Inleiding | Inhoudsopgave | Hoofdstuk II


I. De namen en eigenschappen
van de oude natuur




1. 'Het vlees'
We lezen in Joh. 3:6: 'Wat uit het vlees geboren is, is vlees'. Het ontstaat door geboorte en wordt verwekt door een gevallen mens. Betreffende dit vlees wordt ons gezegd:

  • het 'kan God niet behagen' (Rom. 8:8);
  • het 'doet geen nut' (Joh. 6:63);
  • er 'woont geen goed in' (Rom. 7:18).

Dit nu is een hoogst belangrijke en principiële waarheid. De vraag is: geloven we het? Geloven we God of de mens? Indien we God geloven, zullen we inzien dat vrijwel alles wat onder de naam van openbare eredienst' doorgaat, ijdelheid is. Ware eredienst moet geheel die van de geest zijn, of van de nieuwe natuur. We moeten in staat zijn met Maria te zeggen: "mijn ziel maakt groot de Here, en mijn geest heeft zich verblijd over God'.

Alleen als verlosten kunnen wij in waarheid aanbidden. Indien het vlees van zichzelf 'geen nut doet', dan is het duidelijk dat wij God niet kunnen dienen met de zintuigen (die alle deel uitmaken van het vlees). We kunnen niet aanbidden door met onze ogen te kijken naar een sacrament. We kunnen niet aanbidden door met onze neuzen wierook te ruiken. We kunnen niet aanbidden door met onze oren te luisteren naar muziek. Alles wat van het vlees afkomstig is 'doet geen nut'. God 'ziet het niet aan' en het is vergeefse moeite. Protestantse christenen zullen het met ons eens zijn als we spreken over het staren naar een sacrament, of het ruiken van wierook; maar hoe staat het met de andere zintuigen van het vlees? Hoe staat het met de oren en de kelen?

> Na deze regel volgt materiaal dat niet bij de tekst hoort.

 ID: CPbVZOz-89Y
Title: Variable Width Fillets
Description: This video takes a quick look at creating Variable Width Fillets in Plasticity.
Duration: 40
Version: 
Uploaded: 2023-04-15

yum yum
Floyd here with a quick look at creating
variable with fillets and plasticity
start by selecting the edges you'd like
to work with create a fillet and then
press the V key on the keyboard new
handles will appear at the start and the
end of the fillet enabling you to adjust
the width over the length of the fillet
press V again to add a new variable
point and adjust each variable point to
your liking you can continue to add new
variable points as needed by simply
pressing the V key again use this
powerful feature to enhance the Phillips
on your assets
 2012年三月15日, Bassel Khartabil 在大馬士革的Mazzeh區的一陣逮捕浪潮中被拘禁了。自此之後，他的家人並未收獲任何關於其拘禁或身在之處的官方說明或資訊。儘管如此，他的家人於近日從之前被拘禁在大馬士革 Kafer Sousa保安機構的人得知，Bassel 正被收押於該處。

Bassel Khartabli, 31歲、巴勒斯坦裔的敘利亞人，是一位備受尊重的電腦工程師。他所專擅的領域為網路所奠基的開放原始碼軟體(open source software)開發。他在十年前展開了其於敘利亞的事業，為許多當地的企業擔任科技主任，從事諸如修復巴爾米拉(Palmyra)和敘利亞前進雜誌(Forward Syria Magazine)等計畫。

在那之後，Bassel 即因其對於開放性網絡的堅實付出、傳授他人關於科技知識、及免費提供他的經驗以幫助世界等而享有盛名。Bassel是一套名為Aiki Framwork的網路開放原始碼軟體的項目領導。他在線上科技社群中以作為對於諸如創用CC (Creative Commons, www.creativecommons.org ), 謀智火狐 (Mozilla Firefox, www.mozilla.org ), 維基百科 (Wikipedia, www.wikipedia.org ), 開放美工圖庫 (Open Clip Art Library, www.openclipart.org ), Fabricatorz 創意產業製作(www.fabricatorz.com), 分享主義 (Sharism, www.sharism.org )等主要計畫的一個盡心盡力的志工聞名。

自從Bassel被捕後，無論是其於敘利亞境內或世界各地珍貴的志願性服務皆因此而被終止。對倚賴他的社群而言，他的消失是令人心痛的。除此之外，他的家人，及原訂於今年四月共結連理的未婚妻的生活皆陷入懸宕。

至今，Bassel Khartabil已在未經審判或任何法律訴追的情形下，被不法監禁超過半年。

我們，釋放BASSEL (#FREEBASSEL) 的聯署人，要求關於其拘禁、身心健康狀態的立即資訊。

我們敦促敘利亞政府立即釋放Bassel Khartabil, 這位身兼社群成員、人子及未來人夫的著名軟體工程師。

De kerken schijnen allemaal enthousiast over muziek te zijn; en gelet op de kerkkoren, solo's en koorzang, gezangen, en zelfs string bands en andere moderne ritmiek en muziek, en niet te vergeten de 'prediking van het woord in lied', zijn we in een tijd terechtgekomen, waarin het 'vlees' oppermachtig schijnt te zijn in alles wat nog de naam draagt van eredienst en verkondiging. Maar helaas! het 'doet geen nut'. Deze vloedgolf rukt op, zij aan zij met een andere waarvan de leuze is 'wordt vervuld met de Geest'. Maar het Woord der Waarheid wordt verkeerd gesneden, want er wordt een punt gezet achter het woord Geest.

En zodoende ziet men niet dat, als we vervuld worden met de Geest, dit in het resultaat te zien is, nl. "en spreekt onder elkander in psalmen, lofzangen en geestelijke liederen, en zingt en jubelt in uw hart (en niet alleen maar in uw keel, en ook niet voor een of ander publiek of vergadering, maar) den Here.' Een 'muzikaal gehoor' wordt niet verlangd, maar een muzikaal hart. Uit deze naam voor de oude natuur leren we dat 'het vlees geen nut doet'. Dit belangrijke feit is principieel voor het christelijk geloof, terwijl het tegendeel waar is voor godsdienst. Godsdienst is een zaak van het vlees, christelijk geloof is een zaak van Christus en de nieuwe natuur (die pneuma-Christou, of Christus-geest, is). Daar zullen we nog over spreken.

De oude natuur wordt verder genoemd:

2. 'De natuurlijke mens'
We lezen: 'maar de natuurlijke mens begrijpt niet de dingen die des Geestes Gods zijn; want zij zijn hem dwaasheid en hij kan ze niet verstaan, omdat zij geestelijk onderscheiden worden.' (1 Cor. 2:14).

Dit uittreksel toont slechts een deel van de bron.